Jorge no se casó, pero repitió la historia de consecuencias a largo plazo a cambio de placer a corto; cambiando el asiento trasero de un taxi por una suite en Las Brisas en una escapada a Acapulco, con quien fuera la madre de Lucrecia. La hija, que a sus veinte años ya, le recordaba con su sola presencia el que no era fácil ser padre y jugar a ser niño.


-¿Qué signo eres?- lanzó Luz sin un “agua va”. Me quede mudo, yo pensando en quien sabe que chingados y ésta me lanza esa pregunta.


–Para que quieres saberlo- dije sin voltear a verla y haciendome más pendejo de lo pendejo que ya me hacía con el Reforma que tenía en mi cara.



-Para que me platiques y dejes de hacerte pendejo con el periódico que no estás leyendo- dijo mirandome cuando baje el diario y mire sus estupidamente bellos ojos.



Sonreí y la ví.
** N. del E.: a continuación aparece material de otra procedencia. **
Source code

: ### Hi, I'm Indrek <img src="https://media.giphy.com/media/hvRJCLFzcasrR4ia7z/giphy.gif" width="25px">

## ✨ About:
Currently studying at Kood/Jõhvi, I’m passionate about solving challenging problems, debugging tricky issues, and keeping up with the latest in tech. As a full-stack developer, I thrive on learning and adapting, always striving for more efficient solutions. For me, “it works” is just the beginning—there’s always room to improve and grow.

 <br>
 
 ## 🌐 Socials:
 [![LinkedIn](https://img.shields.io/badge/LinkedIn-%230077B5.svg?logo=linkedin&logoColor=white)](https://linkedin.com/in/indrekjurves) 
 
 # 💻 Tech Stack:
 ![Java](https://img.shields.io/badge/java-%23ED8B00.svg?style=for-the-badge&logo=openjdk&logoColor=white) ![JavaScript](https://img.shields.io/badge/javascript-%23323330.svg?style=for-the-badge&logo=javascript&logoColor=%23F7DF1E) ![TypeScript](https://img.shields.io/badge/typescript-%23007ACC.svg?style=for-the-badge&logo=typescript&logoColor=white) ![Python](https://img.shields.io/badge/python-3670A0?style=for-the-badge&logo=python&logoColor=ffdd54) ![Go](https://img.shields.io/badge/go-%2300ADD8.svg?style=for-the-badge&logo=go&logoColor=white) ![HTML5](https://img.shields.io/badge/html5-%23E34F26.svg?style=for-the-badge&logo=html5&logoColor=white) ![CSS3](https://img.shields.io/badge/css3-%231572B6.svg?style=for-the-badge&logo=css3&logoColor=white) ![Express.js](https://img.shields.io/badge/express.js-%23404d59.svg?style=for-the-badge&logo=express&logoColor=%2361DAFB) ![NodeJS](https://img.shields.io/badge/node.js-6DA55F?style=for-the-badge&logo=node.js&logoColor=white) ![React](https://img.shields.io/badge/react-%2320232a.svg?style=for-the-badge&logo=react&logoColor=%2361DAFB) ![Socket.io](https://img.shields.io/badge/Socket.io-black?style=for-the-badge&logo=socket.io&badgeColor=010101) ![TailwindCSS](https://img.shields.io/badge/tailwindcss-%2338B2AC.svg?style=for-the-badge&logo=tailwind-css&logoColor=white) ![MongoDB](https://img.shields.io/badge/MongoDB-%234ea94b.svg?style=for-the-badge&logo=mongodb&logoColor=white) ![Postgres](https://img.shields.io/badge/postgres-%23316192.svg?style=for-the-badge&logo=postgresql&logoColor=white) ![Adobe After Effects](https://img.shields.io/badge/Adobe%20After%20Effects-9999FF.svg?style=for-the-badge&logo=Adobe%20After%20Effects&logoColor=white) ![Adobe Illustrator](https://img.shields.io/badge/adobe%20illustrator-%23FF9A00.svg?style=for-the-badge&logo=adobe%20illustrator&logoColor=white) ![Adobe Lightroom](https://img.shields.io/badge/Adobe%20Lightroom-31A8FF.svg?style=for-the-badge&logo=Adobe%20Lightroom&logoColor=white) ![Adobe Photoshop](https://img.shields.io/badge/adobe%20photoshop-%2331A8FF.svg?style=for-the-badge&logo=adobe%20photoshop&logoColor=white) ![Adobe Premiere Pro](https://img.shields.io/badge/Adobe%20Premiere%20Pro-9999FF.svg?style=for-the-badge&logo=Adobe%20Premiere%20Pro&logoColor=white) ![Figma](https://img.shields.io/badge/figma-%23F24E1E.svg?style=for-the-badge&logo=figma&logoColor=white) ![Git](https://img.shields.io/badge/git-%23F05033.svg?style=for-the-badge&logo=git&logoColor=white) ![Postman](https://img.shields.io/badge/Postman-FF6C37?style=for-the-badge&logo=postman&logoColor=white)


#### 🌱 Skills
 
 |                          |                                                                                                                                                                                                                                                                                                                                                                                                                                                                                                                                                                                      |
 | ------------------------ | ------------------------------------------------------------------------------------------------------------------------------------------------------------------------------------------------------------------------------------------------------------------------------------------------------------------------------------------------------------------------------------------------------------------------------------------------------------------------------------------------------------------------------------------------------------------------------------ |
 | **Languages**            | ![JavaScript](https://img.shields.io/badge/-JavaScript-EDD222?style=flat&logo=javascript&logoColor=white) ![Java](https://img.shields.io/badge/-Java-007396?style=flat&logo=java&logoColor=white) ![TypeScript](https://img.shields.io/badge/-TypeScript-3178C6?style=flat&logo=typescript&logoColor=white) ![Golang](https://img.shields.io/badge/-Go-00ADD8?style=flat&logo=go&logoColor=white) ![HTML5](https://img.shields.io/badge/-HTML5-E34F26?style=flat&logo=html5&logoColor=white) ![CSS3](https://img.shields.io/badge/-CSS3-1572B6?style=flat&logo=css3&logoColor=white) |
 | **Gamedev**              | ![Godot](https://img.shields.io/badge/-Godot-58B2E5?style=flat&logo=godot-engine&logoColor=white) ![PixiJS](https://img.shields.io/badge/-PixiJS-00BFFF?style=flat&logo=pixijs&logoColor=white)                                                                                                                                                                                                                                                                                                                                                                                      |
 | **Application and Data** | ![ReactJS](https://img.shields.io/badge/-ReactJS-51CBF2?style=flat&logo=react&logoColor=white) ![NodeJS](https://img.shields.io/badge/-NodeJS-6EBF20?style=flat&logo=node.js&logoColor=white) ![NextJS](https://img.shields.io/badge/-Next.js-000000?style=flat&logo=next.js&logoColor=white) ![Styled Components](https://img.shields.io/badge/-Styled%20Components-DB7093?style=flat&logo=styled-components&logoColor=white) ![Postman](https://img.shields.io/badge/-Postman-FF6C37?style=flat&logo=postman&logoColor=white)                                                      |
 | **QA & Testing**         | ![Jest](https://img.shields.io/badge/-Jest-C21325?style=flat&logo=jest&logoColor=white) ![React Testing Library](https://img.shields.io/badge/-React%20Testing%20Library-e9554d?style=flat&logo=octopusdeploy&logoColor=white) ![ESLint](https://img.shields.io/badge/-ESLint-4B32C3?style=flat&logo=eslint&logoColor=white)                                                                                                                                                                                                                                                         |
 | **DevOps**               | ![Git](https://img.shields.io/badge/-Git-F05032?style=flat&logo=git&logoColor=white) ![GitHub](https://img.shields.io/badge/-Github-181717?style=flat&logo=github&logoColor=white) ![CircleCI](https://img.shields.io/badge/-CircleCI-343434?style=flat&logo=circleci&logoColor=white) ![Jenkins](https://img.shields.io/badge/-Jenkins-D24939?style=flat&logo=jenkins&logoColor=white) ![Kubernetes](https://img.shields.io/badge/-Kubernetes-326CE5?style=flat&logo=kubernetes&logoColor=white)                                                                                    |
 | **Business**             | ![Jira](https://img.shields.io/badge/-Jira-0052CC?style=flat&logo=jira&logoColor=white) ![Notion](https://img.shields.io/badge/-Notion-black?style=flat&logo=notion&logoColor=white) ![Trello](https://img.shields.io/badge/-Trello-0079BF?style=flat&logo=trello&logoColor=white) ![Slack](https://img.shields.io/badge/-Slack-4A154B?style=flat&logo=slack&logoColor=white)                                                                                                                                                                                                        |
Analize su cara. Era perfecta. No tenía un punto típico donde pones el “pero” siempre. Sus ojos se me metían en los míos. Sentía raro, como si fuese una conocida, como si fuese alguien que ya había visto antes. Se parecía a… a nadie pero a todas. Me puso nervioso y eso si que es raro. Sentada, mirandome, sin un mínimo ademán de nervio, de falla, de algo de lo que pudiera agarrarme y volver a tener el control. Nada. Perfecta la maldita. Tuve que revirar.



-Mejor preguntame- dije acomodandome en el sillón y girando mi cuerpo hacia ella. Trate de hacero tranquilo, sin aspavientos, sin nervios. No quise aparentar que me había agarrado en despoblado. Que tenía aun el control.



–Depende de lo que preguntes…-,



-Tu signo…- dijo interrumpiendome. Cabroncita. Hija de la fregada. Me encerró.



-Soy Cancer- dije hechandome para atrás en el asiento, abatido, derrotado, encabronado poquito.



-Mmm… Cancer, tienes un buen día, fortuna, tus seres queridos te quieren, los que no, no te quieren, bla bla, estas en un buen punto sexual, fisicamente bla bla bla…- leía a medias y ya no me miraba.



-¿Tu que signo eres y como te llamas?- interrumpí. Fue automático, no lo planee, me salió, mi berrinchito estaba en paz ahora. Se la regresé, pero lejos del match point.



-Me llamo Luz, no se que signo soy, no me interesan los signos y quiero otro café…- Ordenó, no pidió, no preguntó, ni siquiera sonrió, simplemente. Ordenó la condenada... y me levanté por su café.